I looked quizzically at Jane, as it was clear to me that surely it wasn't anything she could have possibly been doing in all these scenarios (if you recall how I described her earlier: sociable, kind, intelligent,etc) to repeatedly keep experiencing such things. I asked her "If this is true, as you believe it to be (in your experience), why do you think your race doesn't want to help each other/take care of one another....a fear of success?" Jane wasn't entirely sure, though she did wonder whether children who grow up in ghettos really know much better/different if it's all they have experienced in their reality. Her bringing up the topic brought me to ask her something I had been pondering when I stumbled across a segment on "60 Minutes" Sunday night. It's rare that I will talk about things I have seen, read, watched,etc with my clients, but if I feel it is relevant to a session I am having with a client, once in awhile, I will add my own thoughts and observations on something. I told Jane that she brought up an interesting theory, though I wondered what she would think about this, as it seemed opposite of what I saw on the "60 Minutes" segment. Anderson Cooper was interviewing a few different people regarding why it is that hip hop/rap artists will not cooperate with police in capturing someone the artist may know have killed another musician in the industry, such as the late TuPac or Notorious BIG. He had asked one rapper (I can't remember the guy's name) that if he knew a serial killer was living next door to him, would he then be inclined to talk with police? The rapper said he would probably move, but would not go so far as to be a "snitch." I couldn't quite wrap my head around it and curiously asked Jane what she thought about that. Jane seemed to believe the hip hop/rap artists are just "covering their own ass" and that while they put on a tough front, are in actuality afraid someone will come after/kill them if they were to tell police, especially since they are more vulnerable targets as celebrities/performing concerts in public forums,etc. I thought it made sense, when Jane framed it that way. While race issues are definitely prevalent in society, when it comes to fears, vulnerabilities, and protecting oneself, we are all simply of the human race in that department.

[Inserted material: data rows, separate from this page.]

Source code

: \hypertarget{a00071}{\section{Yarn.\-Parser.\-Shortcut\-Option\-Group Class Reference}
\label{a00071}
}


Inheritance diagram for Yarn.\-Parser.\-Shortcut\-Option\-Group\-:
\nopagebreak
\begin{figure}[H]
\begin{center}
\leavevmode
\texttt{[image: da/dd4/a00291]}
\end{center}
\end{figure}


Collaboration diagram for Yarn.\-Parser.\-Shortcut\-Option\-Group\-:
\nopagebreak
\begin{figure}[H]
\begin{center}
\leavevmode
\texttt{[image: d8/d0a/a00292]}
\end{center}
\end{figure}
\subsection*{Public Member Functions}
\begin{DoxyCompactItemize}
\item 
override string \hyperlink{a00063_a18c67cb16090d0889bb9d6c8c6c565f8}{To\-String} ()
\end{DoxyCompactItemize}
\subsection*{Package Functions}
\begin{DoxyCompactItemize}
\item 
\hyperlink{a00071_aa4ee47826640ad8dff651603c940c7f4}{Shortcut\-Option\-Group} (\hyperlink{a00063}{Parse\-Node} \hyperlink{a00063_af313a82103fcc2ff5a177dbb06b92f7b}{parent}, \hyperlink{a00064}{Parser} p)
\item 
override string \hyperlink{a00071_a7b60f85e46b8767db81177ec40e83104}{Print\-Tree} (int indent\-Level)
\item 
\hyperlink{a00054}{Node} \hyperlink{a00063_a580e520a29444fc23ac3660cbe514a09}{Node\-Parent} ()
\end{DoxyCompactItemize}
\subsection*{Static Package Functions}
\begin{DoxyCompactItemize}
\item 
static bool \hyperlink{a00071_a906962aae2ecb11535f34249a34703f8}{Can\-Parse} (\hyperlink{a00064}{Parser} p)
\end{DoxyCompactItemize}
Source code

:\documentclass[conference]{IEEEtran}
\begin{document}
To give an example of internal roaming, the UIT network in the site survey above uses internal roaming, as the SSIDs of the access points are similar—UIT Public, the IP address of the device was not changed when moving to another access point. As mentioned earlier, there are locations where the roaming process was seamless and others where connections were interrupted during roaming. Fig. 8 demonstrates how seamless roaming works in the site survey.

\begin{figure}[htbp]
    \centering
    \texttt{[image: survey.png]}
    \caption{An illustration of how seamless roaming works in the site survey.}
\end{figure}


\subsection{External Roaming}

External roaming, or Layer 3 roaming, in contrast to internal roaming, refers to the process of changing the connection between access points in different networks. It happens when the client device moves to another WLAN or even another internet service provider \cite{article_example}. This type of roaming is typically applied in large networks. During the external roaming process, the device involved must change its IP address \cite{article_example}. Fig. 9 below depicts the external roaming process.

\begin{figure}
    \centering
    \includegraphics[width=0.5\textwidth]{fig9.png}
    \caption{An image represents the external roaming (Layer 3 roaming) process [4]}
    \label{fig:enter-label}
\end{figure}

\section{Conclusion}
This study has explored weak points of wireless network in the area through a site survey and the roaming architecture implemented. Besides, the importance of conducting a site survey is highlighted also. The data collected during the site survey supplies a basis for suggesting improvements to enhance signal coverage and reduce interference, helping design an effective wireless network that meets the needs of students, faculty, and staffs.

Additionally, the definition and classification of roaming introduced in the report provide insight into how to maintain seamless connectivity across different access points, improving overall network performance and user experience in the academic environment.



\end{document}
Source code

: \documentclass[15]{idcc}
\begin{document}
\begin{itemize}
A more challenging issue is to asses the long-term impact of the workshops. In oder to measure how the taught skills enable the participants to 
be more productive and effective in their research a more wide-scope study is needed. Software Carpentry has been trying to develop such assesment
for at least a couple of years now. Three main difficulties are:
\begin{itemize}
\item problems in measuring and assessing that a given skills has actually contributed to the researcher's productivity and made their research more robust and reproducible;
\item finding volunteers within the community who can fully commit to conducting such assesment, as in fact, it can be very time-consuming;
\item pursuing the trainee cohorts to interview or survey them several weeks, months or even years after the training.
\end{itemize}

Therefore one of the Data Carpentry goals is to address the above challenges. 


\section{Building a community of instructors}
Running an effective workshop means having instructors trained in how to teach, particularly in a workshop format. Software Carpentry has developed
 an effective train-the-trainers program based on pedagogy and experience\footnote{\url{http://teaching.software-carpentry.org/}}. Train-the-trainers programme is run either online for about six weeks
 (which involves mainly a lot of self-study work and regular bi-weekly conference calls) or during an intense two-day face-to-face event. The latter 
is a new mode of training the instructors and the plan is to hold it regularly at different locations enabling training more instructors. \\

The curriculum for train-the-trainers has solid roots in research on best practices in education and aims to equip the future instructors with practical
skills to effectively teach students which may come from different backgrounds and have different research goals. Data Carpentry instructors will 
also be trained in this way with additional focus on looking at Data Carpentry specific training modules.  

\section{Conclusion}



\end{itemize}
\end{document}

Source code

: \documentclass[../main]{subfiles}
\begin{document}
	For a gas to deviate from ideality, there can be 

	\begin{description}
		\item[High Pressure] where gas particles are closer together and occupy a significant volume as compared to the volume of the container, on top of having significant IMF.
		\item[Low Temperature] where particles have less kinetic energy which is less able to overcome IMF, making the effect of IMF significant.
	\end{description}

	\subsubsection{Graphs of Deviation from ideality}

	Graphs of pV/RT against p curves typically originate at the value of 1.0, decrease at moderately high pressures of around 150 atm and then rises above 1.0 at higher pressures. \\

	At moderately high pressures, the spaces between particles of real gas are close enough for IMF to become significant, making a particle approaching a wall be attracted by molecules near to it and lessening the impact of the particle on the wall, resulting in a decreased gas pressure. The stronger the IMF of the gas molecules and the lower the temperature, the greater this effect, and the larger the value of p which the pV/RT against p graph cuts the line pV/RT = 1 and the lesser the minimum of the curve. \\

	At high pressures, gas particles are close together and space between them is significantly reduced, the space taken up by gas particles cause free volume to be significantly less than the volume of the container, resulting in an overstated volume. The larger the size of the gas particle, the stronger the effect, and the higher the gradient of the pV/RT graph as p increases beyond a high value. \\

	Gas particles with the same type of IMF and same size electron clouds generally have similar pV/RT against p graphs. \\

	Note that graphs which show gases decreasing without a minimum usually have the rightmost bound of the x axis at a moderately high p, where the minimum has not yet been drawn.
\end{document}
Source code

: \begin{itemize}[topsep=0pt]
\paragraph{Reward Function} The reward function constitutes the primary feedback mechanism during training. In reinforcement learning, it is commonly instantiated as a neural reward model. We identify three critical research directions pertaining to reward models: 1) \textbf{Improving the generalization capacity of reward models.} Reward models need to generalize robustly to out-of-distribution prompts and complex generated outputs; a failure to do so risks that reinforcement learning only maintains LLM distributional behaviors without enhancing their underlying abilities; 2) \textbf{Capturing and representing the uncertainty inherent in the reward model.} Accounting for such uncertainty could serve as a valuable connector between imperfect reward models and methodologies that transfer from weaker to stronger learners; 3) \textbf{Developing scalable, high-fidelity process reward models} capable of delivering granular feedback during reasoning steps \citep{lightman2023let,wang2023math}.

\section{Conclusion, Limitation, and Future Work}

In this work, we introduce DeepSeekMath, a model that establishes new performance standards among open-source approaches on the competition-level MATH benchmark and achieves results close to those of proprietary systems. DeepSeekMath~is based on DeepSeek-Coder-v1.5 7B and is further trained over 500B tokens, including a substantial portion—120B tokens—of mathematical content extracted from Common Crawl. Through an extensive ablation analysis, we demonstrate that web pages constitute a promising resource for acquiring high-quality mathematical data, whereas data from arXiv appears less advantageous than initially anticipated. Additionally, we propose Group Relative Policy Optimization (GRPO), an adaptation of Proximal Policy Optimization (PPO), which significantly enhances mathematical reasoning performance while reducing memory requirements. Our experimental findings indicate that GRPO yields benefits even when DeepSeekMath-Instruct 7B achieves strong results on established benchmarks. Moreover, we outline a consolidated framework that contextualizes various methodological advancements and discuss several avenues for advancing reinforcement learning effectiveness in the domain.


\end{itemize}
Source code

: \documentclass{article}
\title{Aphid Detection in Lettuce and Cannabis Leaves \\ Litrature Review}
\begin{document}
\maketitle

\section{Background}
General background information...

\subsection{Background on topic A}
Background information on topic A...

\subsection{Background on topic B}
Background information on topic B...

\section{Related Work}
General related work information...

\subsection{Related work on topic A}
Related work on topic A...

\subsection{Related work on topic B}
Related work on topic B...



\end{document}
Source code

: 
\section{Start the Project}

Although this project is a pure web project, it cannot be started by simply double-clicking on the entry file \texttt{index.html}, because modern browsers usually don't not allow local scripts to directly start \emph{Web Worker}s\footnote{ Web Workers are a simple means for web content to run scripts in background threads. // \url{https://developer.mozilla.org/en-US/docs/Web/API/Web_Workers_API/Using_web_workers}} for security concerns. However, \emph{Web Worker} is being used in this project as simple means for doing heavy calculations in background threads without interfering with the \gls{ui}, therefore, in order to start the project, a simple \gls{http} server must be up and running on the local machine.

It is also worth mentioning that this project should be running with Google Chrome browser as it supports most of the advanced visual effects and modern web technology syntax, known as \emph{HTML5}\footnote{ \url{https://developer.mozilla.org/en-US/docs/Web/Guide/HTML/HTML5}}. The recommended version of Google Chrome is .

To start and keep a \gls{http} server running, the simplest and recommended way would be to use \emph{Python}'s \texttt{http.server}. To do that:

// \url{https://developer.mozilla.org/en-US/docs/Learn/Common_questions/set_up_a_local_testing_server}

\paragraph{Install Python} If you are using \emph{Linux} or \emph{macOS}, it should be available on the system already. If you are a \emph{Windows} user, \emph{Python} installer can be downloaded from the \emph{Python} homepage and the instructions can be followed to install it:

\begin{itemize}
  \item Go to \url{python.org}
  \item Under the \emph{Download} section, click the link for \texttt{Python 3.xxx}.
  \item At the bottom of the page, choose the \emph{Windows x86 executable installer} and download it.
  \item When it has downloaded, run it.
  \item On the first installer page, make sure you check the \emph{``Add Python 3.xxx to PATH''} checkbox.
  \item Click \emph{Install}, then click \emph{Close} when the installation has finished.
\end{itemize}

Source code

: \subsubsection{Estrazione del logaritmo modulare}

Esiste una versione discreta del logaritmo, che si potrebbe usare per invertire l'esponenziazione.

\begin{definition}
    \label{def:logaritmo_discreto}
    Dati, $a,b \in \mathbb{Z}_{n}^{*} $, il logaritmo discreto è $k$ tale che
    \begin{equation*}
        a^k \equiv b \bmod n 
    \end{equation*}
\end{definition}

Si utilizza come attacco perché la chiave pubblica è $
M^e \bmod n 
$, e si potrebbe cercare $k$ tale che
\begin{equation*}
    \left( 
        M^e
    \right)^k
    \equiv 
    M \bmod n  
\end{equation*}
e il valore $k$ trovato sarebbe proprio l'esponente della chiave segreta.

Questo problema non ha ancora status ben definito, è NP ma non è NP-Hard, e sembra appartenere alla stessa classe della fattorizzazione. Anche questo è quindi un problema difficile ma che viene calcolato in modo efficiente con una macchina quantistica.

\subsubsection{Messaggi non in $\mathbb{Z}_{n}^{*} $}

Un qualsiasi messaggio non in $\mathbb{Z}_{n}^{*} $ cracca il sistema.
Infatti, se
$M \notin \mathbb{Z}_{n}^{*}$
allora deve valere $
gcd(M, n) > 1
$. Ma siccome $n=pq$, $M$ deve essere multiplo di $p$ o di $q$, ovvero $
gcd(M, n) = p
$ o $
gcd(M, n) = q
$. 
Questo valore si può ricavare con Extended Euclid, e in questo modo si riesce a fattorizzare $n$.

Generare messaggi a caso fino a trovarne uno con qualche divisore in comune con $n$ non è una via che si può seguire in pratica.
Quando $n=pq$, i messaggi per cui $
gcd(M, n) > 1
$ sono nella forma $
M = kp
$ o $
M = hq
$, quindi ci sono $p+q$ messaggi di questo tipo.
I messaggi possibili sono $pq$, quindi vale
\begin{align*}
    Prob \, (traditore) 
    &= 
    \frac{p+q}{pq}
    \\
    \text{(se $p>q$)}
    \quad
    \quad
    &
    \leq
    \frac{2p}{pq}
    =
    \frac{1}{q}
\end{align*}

After Jane left my office nearly an hour later, I thought about how refreshingly open and honest it was talking with her. I'm not sure whether her feelings and experiences on relations with her race will become more positive for her in the future, but what I do appreciate is the fact that a middle aged black woman and a young white woman can have such an open-minded discussion in a society where the media likes to sensationalize prejudice BETWEEN races. Maybe what makes us different on the outside has a powerful way of reminding us how much we are actually alike on the inside. It just goes to show that when you think you really know something, you really know nothing...and that is the greatest lesson to be learned.

2 comments:

Sebastian said...

I can understand her point. It seems Latino people are always holding each other down. But this is a subject that you may have to look deeper into the ego and at modern racial segregation.

First I doubt it was her race that got her over looked by her “people.” Humans like to give attention to people whom they deem can help them in certain ways. This may be such a constant habit that it becomes subconscious. Or maybe she had her hair in a style that this person hated. Something simple like that.

The fact that she expects “better” treatment from her people is not healthy. That is the old ego playing its tricks on us. We need to act towards other people as if there were no racial, economic, or religious difference.
The thought that “my people should be on my side” is helping to propagate social segregations.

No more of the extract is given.